Intersect: The Parallel Duet, Book 2
Page 20
My eyes open. It’s Sarah clutching my hand, pressing it to her chest.
Images explode in my brain. Scenes in which this woman I thought I hated was the person I once loved most. I’m a child playing in the woods behind my house and Nick is there too.
“I think I’ll marry you when I grow up,” he says. She’s the one who smiles at me in the darkness when I tell her this. She’s the one I’m hiding from in London, because I know she will stop me somehow if she discovers I’m pregnant with twins.
My mother. The woman who kept changing the timeline, refusing to let me die. Who begged me to kill her in order to save my own life.
“Mom?” I cry. The word is choked, horrified. I want to stop this, save her, but I still can’t seem to move. “Oh my God. What did you…”
She squeezes my hand. “I couldn’t lose you. I did the only thing I could think of.” She sounds tired, winded. “The brain tumor—I’d altered too much of your life and your brain couldn’t…keep up. You wouldn’t kill me if you knew who I was. So my brother agreed to raise you.”

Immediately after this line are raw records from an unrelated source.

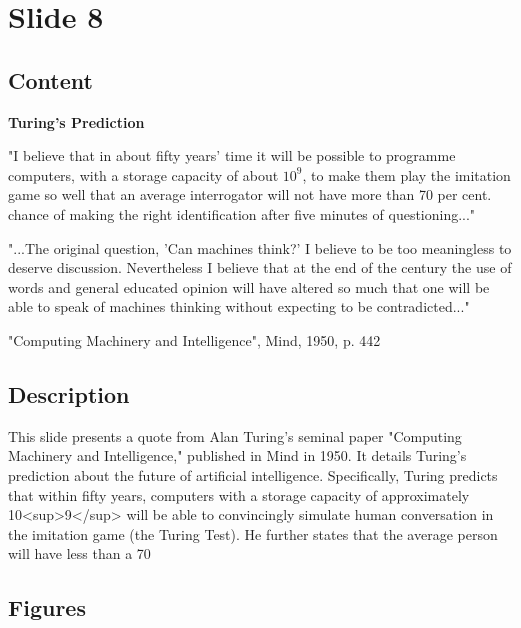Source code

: \documentclass{article}%
\begin{document}
%
\newpage%
\section{Slide 8}%
\label{sec:Slide8}%
\subsection{Content}%

\textbf{Turing's Prediction}

"I believe that in about fifty years' time it will be possible to programme computers,
with a storage capacity of about $10^9$, to make them play the imitation game so well
that an average interrogator will not have more than 70 per cent. chance of making
the right identification after five minutes of questioning..."

"...The original question, 'Can machines think?' I believe to be too meaningless to
deserve discussion. Nevertheless I believe that at the end of the century the use of
words and general educated opinion will have altered so much that one will be able to
speak of machines thinking without expecting to be contradicted..."

"Computing Machinery and Intelligence", Mind, 1950, p. 442
%
\subsection{Description}%
This slide presents a quote from Alan Turing's seminal paper "Computing Machinery and Intelligence," published in Mind in 1950.  It details Turing's prediction about the future of artificial intelligence.  Specifically, Turing predicts that within fifty years, computers with a storage capacity of approximately 10<sup>9</sup> will be able to convincingly simulate human conversation in the imitation game (the Turing Test).  He further states that the average person will have less than a 70%
\subsection{Figures}%
\begin{figure}[H]%
\centering%
\end{figure}
\end{document}
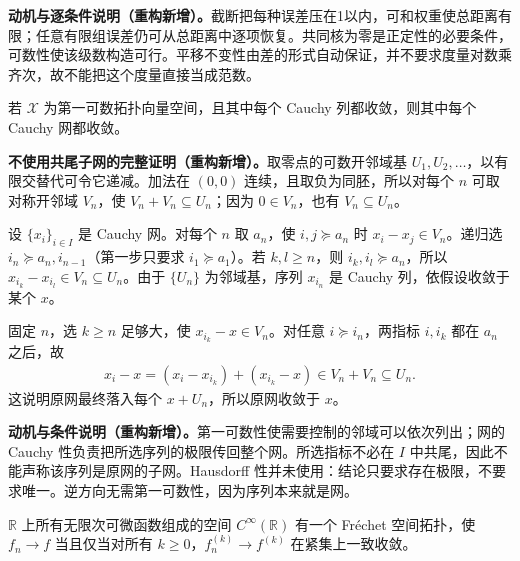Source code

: \documentclass[../../main.tex]{subfiles}
\begin{document}
\begin{remark}
\textbf{动机与逐条件说明（重构新增）。}截断把每种误差压在1以内，可和权重使总距离有限；任意有限组误差仍可从总距离中逐项恢复。共同核为零是正定性的必要条件，可数性使该级数构造可行。平移不变性由差的形式自动保证，并不要求度量对数乘齐次，故不能把这个度量直接当成范数。
\end{remark}
\begin{exercise}\label{exercise:ch05-sequential-completeness-nets}
若 $\mathcal X$ 为第一可数拓扑向量空间，且其中每个 Cauchy 列都收敛，则其中每个 Cauchy 网都收敛。
\end{exercise}
\begin{solution}
\textbf{不使用共尾子网的完整证明（重构新增）。}取零点的可数开邻域基 $U_1,U_2,\ldots$，以有限交替代可令它递减。加法在 $(0,0)$ 连续，且取负为同胚，所以对每个 $n$ 可取对称开邻域 $V_n$，使 $V_n+V_n\subseteq U_n$；因为 $0\in V_n$，也有 $V_n\subseteq U_n$。

设 $\{x_i\}_{i\in I}$ 是 Cauchy 网。对每个 $n$ 取 $a_n$，使 $i,j\succeq a_n$ 时 $x_i-x_j\in V_n$。递归选 $i_n\succeq a_n,i_{n-1}$（第一步只要求 $i_1\succeq a_1$）。若 $k,l\ge n$，则 $i_k,i_l\succeq a_n$，所以 $x_{i_k}-x_{i_l}\in V_n\subseteq U_n$。由于 $\{U_n\}$ 为邻域基，序列 $x_{i_n}$ 是 Cauchy 列，依假设收敛于某个 $x$。

固定 $n$，选 $k\ge n$ 足够大，使 $x_{i_k}-x\in V_n$。对任意 $i\succeq i_n$，两指标 $i,i_k$ 都在 $a_n$ 之后，故
\begin{align*}
x_i-x=(x_i-x_{i_k})+(x_{i_k}-x)\in V_n+V_n\subseteq U_n.
\end{align*}
这说明原网最终落入每个 $x+U_n$，所以原网收敛于 $x$。
\end{solution}
\begin{remark}
\textbf{动机与条件说明（重构新增）。}第一可数性使需要控制的邻域可以依次列出；网的 Cauchy 性负责把所选序列的极限传回整个网。所选指标不必在 $I$ 中共尾，因此不能声称该序列是原网的子网。Hausdorff 性并未使用：结论只要求存在极限，不要求唯一。逆方向无需第一可数性，因为序列本来就是网。
\end{remark}
\begin{exercise}\label{exercise:ch05-smooth-real-line-frechet}
$\mathbb R$ 上所有无限次可微函数组成的空间 $C^\infty(\mathbb R)$ 有一个 Fr\'echet 空间拓扑，使 $f_n\to f$ 当且仅当对所有 $k\ge0$，$f_n^{(k)}\to f^{(k)}$ 在紧集上一致收敛。
\end{exercise}
\end{document}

She gave me away. And made me believe she was the enemy.
That bad thing I knew I was capable of, the thing I’ve dreaded my entire life—it wasn’t time travel, and it wasn’t causing Ryan’s death. It was what I’ve just done—I’ve killed my mother to save Nick and myself.

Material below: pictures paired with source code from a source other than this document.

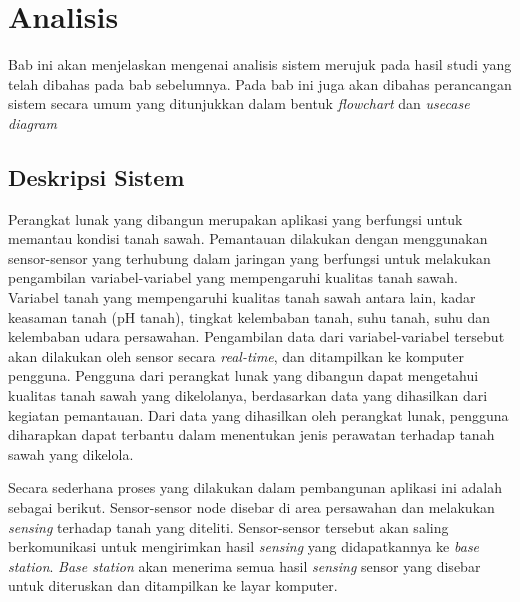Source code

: \chapter{Analisis}
\label{chap:analisis}

Bab ini akan menjelaskan mengenai analisis sistem merujuk pada hasil studi yang telah dibahas pada bab sebelumnya. Pada bab ini juga akan dibahas perancangan sistem secara umum yang ditunjukkan dalam bentuk \textit{flowchart} dan \textit{usecase diagram}

\section{Deskripsi Sistem}
\label{sec:skripsi} 
  
   Perangkat lunak yang dibangun merupakan aplikasi yang berfungsi untuk memantau kondisi tanah sawah. Pemantauan dilakukan dengan menggunakan sensor-sensor yang terhubung dalam jaringan yang berfungsi untuk melakukan pengambilan variabel-variabel yang mempengaruhi kualitas tanah sawah. Variabel tanah yang mempengaruhi kualitas tanah sawah antara lain, kadar keasaman tanah (pH tanah), tingkat kelembaban tanah, suhu tanah, suhu dan kelembaban udara persawahan. Pengambilan data dari variabel-variabel tersebut akan dilakukan oleh sensor secara \textit{real-time}, dan ditampilkan ke komputer pengguna. Pengguna dari perangkat lunak yang dibangun dapat mengetahui kualitas tanah sawah yang dikelolanya, berdasarkan data yang dihasilkan dari kegiatan pemantauan. Dari data yang dihasilkan oleh perangkat lunak, pengguna diharapkan dapat terbantu dalam menentukan jenis perawatan terhadap tanah sawah yang dikelola.
   
   
   Secara sederhana proses yang dilakukan dalam pembangunan aplikasi ini adalah sebagai berikut. Sensor-sensor node disebar di area persawahan dan melakukan \textit{sensing} terhadap tanah yang diteliti. Sensor-sensor tersebut akan saling berkomunikasi untuk mengirimkan hasil \textit{sensing} yang didapatkannya ke \textit{base station}. \textit{Base station} akan menerima semua hasil \textit{sensing} sensor yang disebar untuk diteruskan dan ditampilkan ke layar komputer.
  
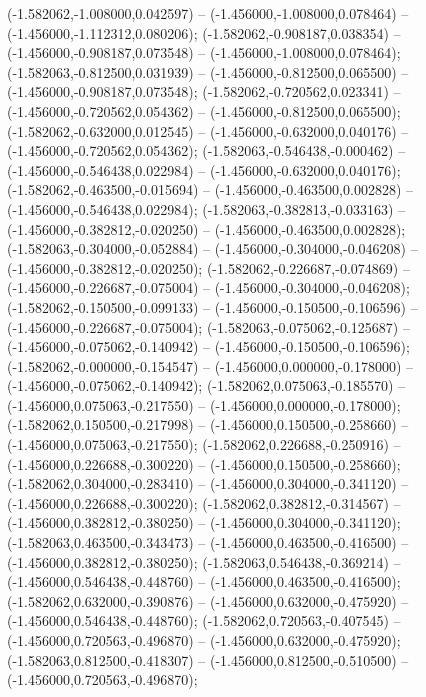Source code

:  (-1.582062,-1.008000,0.042597) -- (-1.456000,-1.008000,0.078464) -- (-1.456000,-1.112312,0.080206);
 (-1.582062,-0.908187,0.038354) -- (-1.456000,-0.908187,0.073548) -- (-1.456000,-1.008000,0.078464);
 (-1.582063,-0.812500,0.031939) -- (-1.456000,-0.812500,0.065500) -- (-1.456000,-0.908187,0.073548);
 (-1.582062,-0.720562,0.023341) -- (-1.456000,-0.720562,0.054362) -- (-1.456000,-0.812500,0.065500);
 (-1.582062,-0.632000,0.012545) -- (-1.456000,-0.632000,0.040176) -- (-1.456000,-0.720562,0.054362);
 (-1.582063,-0.546438,-0.000462) -- (-1.456000,-0.546438,0.022984) -- (-1.456000,-0.632000,0.040176);
 (-1.582062,-0.463500,-0.015694) -- (-1.456000,-0.463500,0.002828) -- (-1.456000,-0.546438,0.022984);
 (-1.582063,-0.382813,-0.033163) -- (-1.456000,-0.382812,-0.020250) -- (-1.456000,-0.463500,0.002828);
 (-1.582063,-0.304000,-0.052884) -- (-1.456000,-0.304000,-0.046208) -- (-1.456000,-0.382812,-0.020250);
 (-1.582062,-0.226687,-0.074869) -- (-1.456000,-0.226687,-0.075004) -- (-1.456000,-0.304000,-0.046208);
 (-1.582062,-0.150500,-0.099133) -- (-1.456000,-0.150500,-0.106596) -- (-1.456000,-0.226687,-0.075004);
 (-1.582063,-0.075062,-0.125687) -- (-1.456000,-0.075062,-0.140942) -- (-1.456000,-0.150500,-0.106596);
 (-1.582062,-0.000000,-0.154547) -- (-1.456000,0.000000,-0.178000) -- (-1.456000,-0.075062,-0.140942);
 (-1.582062,0.075063,-0.185570) -- (-1.456000,0.075063,-0.217550) -- (-1.456000,0.000000,-0.178000);
 (-1.582062,0.150500,-0.217998) -- (-1.456000,0.150500,-0.258660) -- (-1.456000,0.075063,-0.217550);
 (-1.582062,0.226688,-0.250916) -- (-1.456000,0.226688,-0.300220) -- (-1.456000,0.150500,-0.258660);
 (-1.582062,0.304000,-0.283410) -- (-1.456000,0.304000,-0.341120) -- (-1.456000,0.226688,-0.300220);
 (-1.582062,0.382812,-0.314567) -- (-1.456000,0.382812,-0.380250) -- (-1.456000,0.304000,-0.341120);
 (-1.582063,0.463500,-0.343473) -- (-1.456000,0.463500,-0.416500) -- (-1.456000,0.382812,-0.380250);
 (-1.582063,0.546438,-0.369214) -- (-1.456000,0.546438,-0.448760) -- (-1.456000,0.463500,-0.416500);
 (-1.582062,0.632000,-0.390876) -- (-1.456000,0.632000,-0.475920) -- (-1.456000,0.546438,-0.448760);
 (-1.582062,0.720563,-0.407545) -- (-1.456000,0.720563,-0.496870) -- (-1.456000,0.632000,-0.475920);
 (-1.582063,0.812500,-0.418307) -- (-1.456000,0.812500,-0.510500) -- (-1.456000,0.720563,-0.496870);
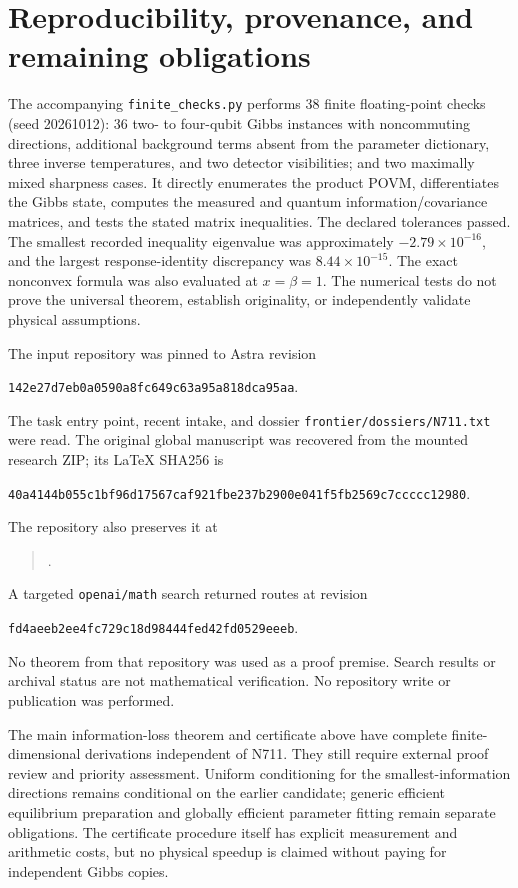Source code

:\documentclass[11pt,a4paper]{article}
\theoremstyle{remark}
\begin{document}
\section{Reproducibility, provenance, and remaining obligations}

The accompanying \texttt{finite\_checks.py} performs 38 finite floating-point checks (seed 20261012): 36 two- to four-qubit Gibbs instances with noncommuting directions, additional background terms absent from the parameter dictionary, three inverse temperatures, and two detector visibilities; and two maximally mixed sharpness cases. It directly enumerates the product POVM, differentiates the Gibbs state, computes the measured and quantum information/covariance matrices, and tests the stated matrix inequalities. The declared tolerances passed. The smallest recorded inequality eigenvalue was approximately $-2.79\times10^{-16}$, and the largest response-identity discrepancy was $8.44\times10^{-15}$. The exact nonconvex formula was also evaluated at $x=\beta=1$. The numerical tests do not prove the universal theorem, establish originality, or independently validate physical assumptions.

The input repository was pinned to Astra revision
\begin{center}\small\texttt{142e27d7eb0a0590a8fc649c63a95a818dca95aa}.\end{center}
The task entry point, recent intake, and dossier \texttt{frontier/dossiers/N711.txt} were read. The original global manuscript was recovered from the mounted research ZIP; its LaTeX SHA256 is
\begin{center}\footnotesize\texttt{40a4144b055c1bf96d17567caf921fbe237b2900e041f5fb2569c7ccccc12980}.\end{center}
The repository also preserves it at
\begin{quote}\small{}.\end{quote}
A targeted \texttt{openai/math} search returned routes at revision
\begin{center}\small\texttt{fd4aeeb2ee4fc729c18d98444fed42fd0529eeeb}.\end{center}
No theorem from that repository was used as a proof premise. Search results or archival status are not mathematical verification. No repository write or publication was performed.

The main information-loss theorem and certificate above have complete finite-dimensional derivations independent of N711. They still require external proof review and priority assessment. Uniform conditioning for the smallest-information directions remains conditional on the earlier candidate; generic efficient equilibrium preparation and globally efficient parameter fitting remain separate obligations. The certificate procedure itself has explicit measurement and arithmetic costs, but no physical speedup is claimed without paying for independent Gibbs copies.
\end{document}
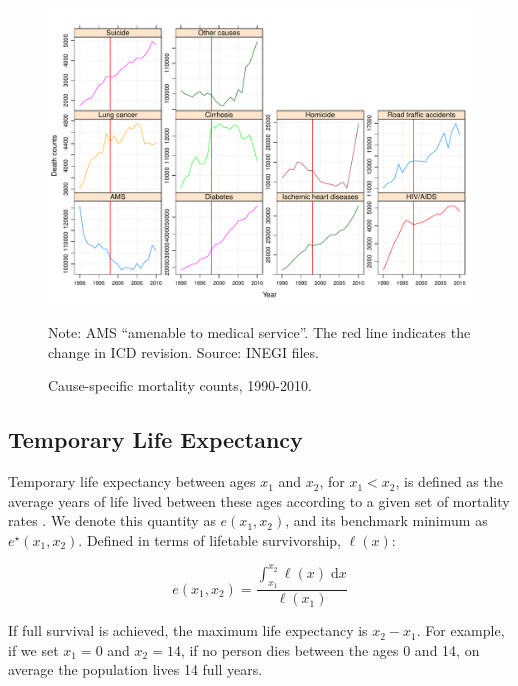 \documentclass[11.5pt]{article}
\newcommand{\dd}{\; \mathrm{d}}
\begin{document}
{\begin{figure}
\centering
\caption{Cause-specific mortality counts, 1990-2010.}
\label{fig:ClassSens}
\includegraphics[scale=.6]{Figures/Class_fig.pdf}

Note: AMS ``amenable to medical service''. The red line indicates the change in ICD revision. Source: INEGI files. 
\end{figure}



\subsection*{Temporary Life Expectancy}
Temporary life expectancy between ages
$x_1$ and $x_2$, for $x_1<x_2$, is defined as the average years of life lived between these ages according to a given set of mortality rates \citep{arriaga1984}. We denote this quantity as
$e(x_1,x_2)$, and its benchmark minimum as $e^{\star}(x_1,x_2)$. Defined in
terms of lifetable survivorship, $\ell(x)$:

\begin{equation}
e(x_1,x_2) = \frac{\int _{x_1}^{x_2} \ell(x) \dd x}{\ell(x_1)}
\end{equation}

If full survival is achieved, the maximum life expectancy is $x_2-x_1$.  For example, if we set $x_1=0$ and $x_2=14$, if no person dies between the ages 0 and 14, on average the population lives 14 full years.


}
\end{document}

“I’m so sorry,” I weep, clutching her hand. “I’m so sorry.”
Her eyes flutter open. “It all worked out the way it was supposed to. Just keep the twins safe, because this will change everything.”
The ice eases from my hips, and then outward. I try to sit up, but she clings to my hand. “Not yet,” she whispers.
“I’ve got to get help,” I plead. “Tell me what to do.”
Tears roll down her face and she smiles up at me. “You just did everything I needed you to.”
“But—” My eyes squeeze shut. It’s too much. It’s happening too fast. “Why is it so hard for me to remember you? How could I not have known who you were? Just please…stay.” I feel so much inside me right now, all this love from another time, for her, and I have no place to pin it because the little I can remember of her is so dim.
“You shouldn’t have remembered anything at all, sweet girl. You just loved Nick too much to let him go, the same way I did your father.” Her palm rests against my cheek. “I have to tell him it all worked out. We both love you so much.”
And then her eyes flutter closed for the last time.
* * *
“Quinn,” says Nick. The word comes out as a low, pained gasp.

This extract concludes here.